Article Text
Abstract
Objectives Lack of effective biomarkers in anti-citrullinated protein antibody (ACPA)-negative rheumatoid arthritis (RA) impedes early diagnosis and treatment. This study aimed to identify novel autoantibodies in RA and verify their diagnostic values in ACPA-negative RA based on protein microarray technology.
Methods A total of 1011 sera from 559 RA (276 ACPA-positive and 283 ACPA-negative), 239 disease controls (DCs) and 213 healthy controls (HCs) were collected and sampled on two sequential microarrays and ELISA and western blot (WB) detection, for novel autoantibodies discovery, validation and verification, respectively. The high-density protein microarray printed with a broad spectrum of recombinant human proteins was first employed to screen candidate autoantibodies, then focused microarrays composed of candidate autoantigens were used for validation, followed by ELISA and WB to verify the presence of the most promising candidates in ACPA-negative RA.

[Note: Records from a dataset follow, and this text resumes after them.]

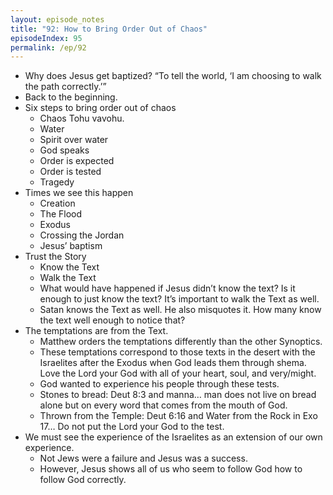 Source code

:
 ```yaml
---
layout: episode_notes
title: "92: How to Bring Order Out of Chaos"
episodeIndex: 95
permalink: /ep/92
---
```


- Why does Jesus get baptized? “To tell the world, ‘I am choosing to walk the path correctly.’”
- Back to the beginning. 
- Six steps to bring order out of chaos
  - Chaos Tohu vavohu. 
  - Water
  - Spirit over water
  - God speaks
  - Order is expected
  - Order is tested
  - Tragedy
- Times we see this happen
  - Creation
  - The Flood
  - Exodus
  - Crossing the Jordan
  - Jesus’ baptism
- Trust the Story
  - Know the Text
  - Walk the Text
  - What would have happened if Jesus didn’t know the text? Is it enough to just know the text? It’s important to walk the Text as well. 
  - Satan knows the Text as well. He also misquotes it. How many know the text well enough to notice that?
- The temptations are from the Text. 
  - Matthew orders the temptations differently than the other Synoptics. 
  - These temptations correspond to those texts in the desert with the Israelites after the Exodus when God leads them through shema. Love the Lord your God with all of your heart, soul, and very/might. 
  - God wanted to experience his people through these tests. 
  - Stones to bread: Deut 8:3 and manna… man does not live on bread alone but on every word that comes from the mouth of God.
  - Thrown from the Temple: Deut 6:16 and Water from the Rock in Exo 17… Do not put the Lord your God to the test. 
- We must see the experience of the Israelites as an extension of our own experience. 
  - Not Jews were a failure and Jesus was a success. 
  - However, Jesus shows all of us who seem to follow God how to follow God correctly.
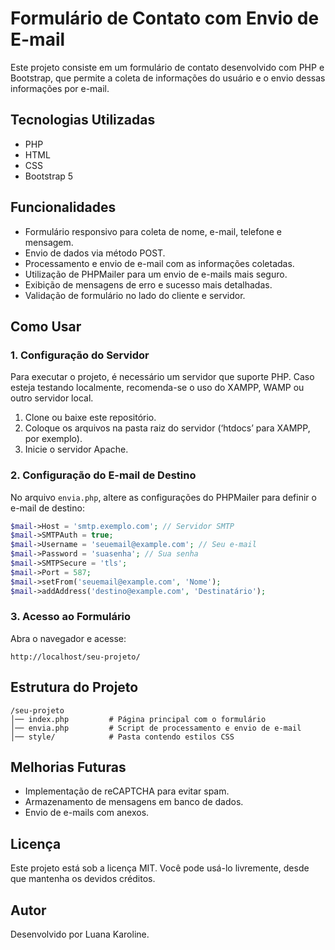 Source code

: # Formulário de Contato com Envio de E-mail

Este projeto consiste em um formulário de contato desenvolvido com PHP e Bootstrap, que permite a coleta de informações do usuário e o envio dessas informações por e-mail.

## Tecnologias Utilizadas
- PHP
- HTML
- CSS
- Bootstrap 5

## Funcionalidades
- Formulário responsivo para coleta de nome, e-mail, telefone e mensagem.
- Envio de dados via método POST.
- Processamento e envio de e-mail com as informações coletadas.
- Utilização de PHPMailer para um envio de e-mails mais seguro.
- Exibição de mensagens de erro e sucesso mais detalhadas.
- Validação de formulário no lado do cliente e servidor.

## Como Usar

### 1. Configuração do Servidor
Para executar o projeto, é necessário um servidor que suporte PHP. Caso esteja testando localmente, recomenda-se o uso do XAMPP, WAMP ou outro servidor local.

1. Clone ou baixe este repositório.
2. Coloque os arquivos na pasta raiz do servidor (‘htdocs’ para XAMPP, por exemplo).
3. Inicie o servidor Apache.

### 2. Configuração do E-mail de Destino
No arquivo `envia.php`, altere as configurações do PHPMailer para definir o e-mail de destino:
```php
$mail->Host = 'smtp.exemplo.com'; // Servidor SMTP
$mail->SMTPAuth = true;
$mail->Username = 'seuemail@example.com'; // Seu e-mail
$mail->Password = 'suasenha'; // Sua senha
$mail->SMTPSecure = 'tls';
$mail->Port = 587;
$mail->setFrom('seuemail@example.com', 'Nome');
$mail->addAddress('destino@example.com', 'Destinatário');
```

### 3. Acesso ao Formulário
Abra o navegador e acesse:
```
http://localhost/seu-projeto/
```

## Estrutura do Projeto
```
/seu-projeto
│── index.php         # Página principal com o formulário
│── envia.php         # Script de processamento e envio de e-mail
│── style/            # Pasta contendo estilos CSS
```

## Melhorias Futuras
- Implementação de reCAPTCHA para evitar spam.
- Armazenamento de mensagens em banco de dados.
- Envio de e-mails com anexos.

## Licença
Este projeto está sob a licença MIT. Você pode usá-lo livremente, desde que mantenha os devidos créditos.

## Autor
Desenvolvido por Luana Karoline.

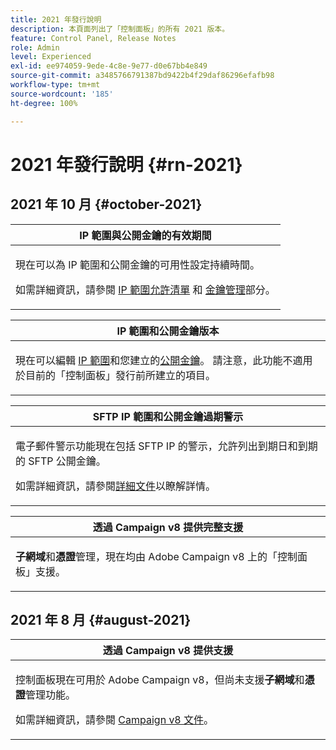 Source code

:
 ```yaml
---
title: 2021 年發行說明
description: 本頁面列出了「控制面板」的所有 2021 版本。
feature: Control Panel, Release Notes
role: Admin
level: Experienced
exl-id: ee974059-9ede-4c8e-9e77-d0e67bb4e849
source-git-commit: a3485766791387bd9422b4f29daf86296efafb98
workflow-type: tm+mt
source-wordcount: '185'
ht-degree: 100%

---
```


# 2021 年發行說明 {#rn-2021}

## 2021 年 10 月 {#october-2021}

<table>
<thead>
<tr>
<th><strong>IP 範圍與公開金鑰的有效期間</strong><br/></th>
</tr>
</thead>
<tbody>
<tr>
<td>
<p>現在可以為 IP 範圍和公開金鑰的可用性設定持續時間。 </p><p>如需詳細資訊，請參閱 <a href="../sftp/using/ip-range-allow-listing.md#adding-ip-addresses-allow-list">IP 範圍允許清單</a> 和 <a href="../sftp/using/key-management.md#installing-ssh-key">金鑰管理</a>部分。</p>
</td>
</tr>
</tbody>
</table>

<table>
<thead>
<tr>
<th><strong>IP 範圍和公開金鑰版本</strong><br/></th>
</tr>
</thead>
<tbody>
<tr>
<td>
<p>現在可以編輯 <a href="../sftp/using/ip-range-allow-listing.md#editing-ip-ranges">IP 範圍</a>和您建立的<a href="../sftp/using/key-management.md#editing-public-keys">公開金鑰</a>。 請注意，此功能不適用於目前的「控制面板」發行前所建立的項目。
</td>
</tr>
</tbody>
</table>

<table>
<thead>
<tr>
<th><strong>SFTP IP 範圍和公開金鑰過期警示</strong><br/></th>
</tr>
</thead>
<tbody>
<tr>
<td>
<p>電子郵件警示功能現在包括 SFTP IP 的警示，允許列出到期日和到期的 SFTP 公開金鑰。</p><p>如需詳細資訊，請參閱<a href="../performance-monitoring/using/email-alerting.md">詳細文件</a>以瞭解詳情。</p>
</td>
</tr>
</tbody>
</table>

<table>
<thead>
<tr>
<th><strong>透過 Campaign v8 提供完整支援</strong><br/></th>
</tr>
</thead>
<tbody>
<tr>
<td>
<p><strong>子網域</strong>和<strong>憑證</strong>管理，現在均由 Adobe Campaign v8 上的「控制面板」支援</a>。</p>
</td>
</tr>
</tbody>
</table>

## 2021 年 8 月 {#august-2021}

<table>
<thead>
<tr>
<th><strong>透過 Campaign v8 提供支援</strong><br/></th>
</tr>
</thead>
<tbody>
<tr>
<td>
<p>控制面板現在可用於 Adobe Campaign v8，但尚未支援<strong>子網域</strong>和<strong>憑證</strong>管理功能。</p><p>如需詳細資訊，請參閱 <a href="https://experienceleague.adobe.com/docs/campaign/campaign-v8/deploy/self-service.html?lang=zh-Hant" target="blank">Campaign v8 文件</a>。</p>
</td>
</tr>
</tbody>
</table>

Results Nine novel autoantibodies were identified by two sequential microarrays with positivity 17.93%–27.59% and specificities >90% in ACPA-negative RA. Among these, anti-PTX3 and anti-DUSP11 autoantibodies presented with the highest sensitivity and were consistently verified by ELISA and WB. Pooling samples of all cohorts, the positivities of anti-PTX3 and anti-DUSP11 in ACPA-negative RA were 27.56% and 31.80%, respectively, similar to those in ACPA-positive RA, and significantly higher than in HCs (4.69% and 2.35%) and DCs (10.04% and 8.49%) (p<0.0001). Combination of anti-PTX3 with anti-DUSP11 significantly increased the diagnostic sensitivity (38.00%) with specificity of 88.72%, regardless of ACPA status.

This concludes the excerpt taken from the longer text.